AbstractsEconomics

Contesting Interests: Rice and Sugar in the Late Colonial Java

by Ying Feng




Institution: Leiden University
Department:
Year: 2014
Keywords: rice; sugar; Java; Dutch colonialism
Record ID: 1255908
Full text PDF: http://hdl.handle.net/1887/29984


Abstract

This is a study of a colonial economy from an agricultural perspective, focusing on the interaction and conflicts between rice and sugarcane production in Java during the late colonial period. Rice is the most important staple food, while sugarcane has been the principal cash crop between 1870s and 1920s. Since the natural habitats for two crops are similar in many respects but large-scale intercropping was precluded due to different irrigation practices, rice and sugarcane have been competing for the limited resource of land since the dawn of mass production at the end of the nineteenth century.

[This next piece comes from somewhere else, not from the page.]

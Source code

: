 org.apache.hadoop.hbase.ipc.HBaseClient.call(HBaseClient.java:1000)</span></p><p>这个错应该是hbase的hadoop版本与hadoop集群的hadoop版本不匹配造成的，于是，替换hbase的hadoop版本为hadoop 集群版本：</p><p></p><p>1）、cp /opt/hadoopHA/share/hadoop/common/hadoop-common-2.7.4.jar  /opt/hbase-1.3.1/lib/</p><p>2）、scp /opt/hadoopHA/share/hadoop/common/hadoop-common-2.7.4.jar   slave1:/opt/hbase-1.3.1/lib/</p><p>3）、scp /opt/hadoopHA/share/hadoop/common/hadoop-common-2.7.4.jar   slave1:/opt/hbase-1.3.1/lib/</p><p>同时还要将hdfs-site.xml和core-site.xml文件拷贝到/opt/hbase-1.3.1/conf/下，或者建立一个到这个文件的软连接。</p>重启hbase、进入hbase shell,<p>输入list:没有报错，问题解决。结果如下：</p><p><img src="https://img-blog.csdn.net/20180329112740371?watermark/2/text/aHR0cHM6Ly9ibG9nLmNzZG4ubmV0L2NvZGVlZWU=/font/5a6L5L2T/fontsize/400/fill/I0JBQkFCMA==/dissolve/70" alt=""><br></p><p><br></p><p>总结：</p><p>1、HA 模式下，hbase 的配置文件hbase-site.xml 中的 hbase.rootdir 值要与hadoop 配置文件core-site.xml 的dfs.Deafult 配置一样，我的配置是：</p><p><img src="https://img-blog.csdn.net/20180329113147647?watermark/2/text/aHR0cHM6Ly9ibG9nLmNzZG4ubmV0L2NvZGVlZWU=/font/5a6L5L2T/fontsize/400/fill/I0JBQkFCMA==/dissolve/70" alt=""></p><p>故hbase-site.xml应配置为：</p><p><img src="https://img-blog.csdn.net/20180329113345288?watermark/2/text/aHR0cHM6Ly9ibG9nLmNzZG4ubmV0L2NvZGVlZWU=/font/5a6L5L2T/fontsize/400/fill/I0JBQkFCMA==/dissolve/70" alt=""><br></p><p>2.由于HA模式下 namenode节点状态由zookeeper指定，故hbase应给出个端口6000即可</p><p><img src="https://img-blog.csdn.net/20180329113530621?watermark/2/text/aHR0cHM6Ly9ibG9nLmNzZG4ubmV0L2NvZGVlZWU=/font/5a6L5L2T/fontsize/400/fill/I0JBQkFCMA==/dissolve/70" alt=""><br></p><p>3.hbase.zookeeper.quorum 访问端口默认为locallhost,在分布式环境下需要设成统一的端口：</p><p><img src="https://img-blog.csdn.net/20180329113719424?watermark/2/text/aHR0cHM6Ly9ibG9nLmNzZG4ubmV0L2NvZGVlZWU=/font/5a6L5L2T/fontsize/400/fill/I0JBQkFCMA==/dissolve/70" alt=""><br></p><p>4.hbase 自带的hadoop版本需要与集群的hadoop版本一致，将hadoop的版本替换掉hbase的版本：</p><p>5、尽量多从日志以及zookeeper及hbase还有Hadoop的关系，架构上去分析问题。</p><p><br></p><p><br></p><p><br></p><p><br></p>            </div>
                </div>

This thesis attempts to answer whether the proliferation of sugar plantation contributed to the rice shortage in Java, and how the shortfall in rice might influence the distribution and expansion of sugar plantation in the tropical island. Besides the quantitative analysis with agricultural statistics, it also investigates the process of policy-making, in which the colonial government exerted regulatory influence over different interest groups as far as the production of rice and sugar were concerned in the 1910s and 1920s.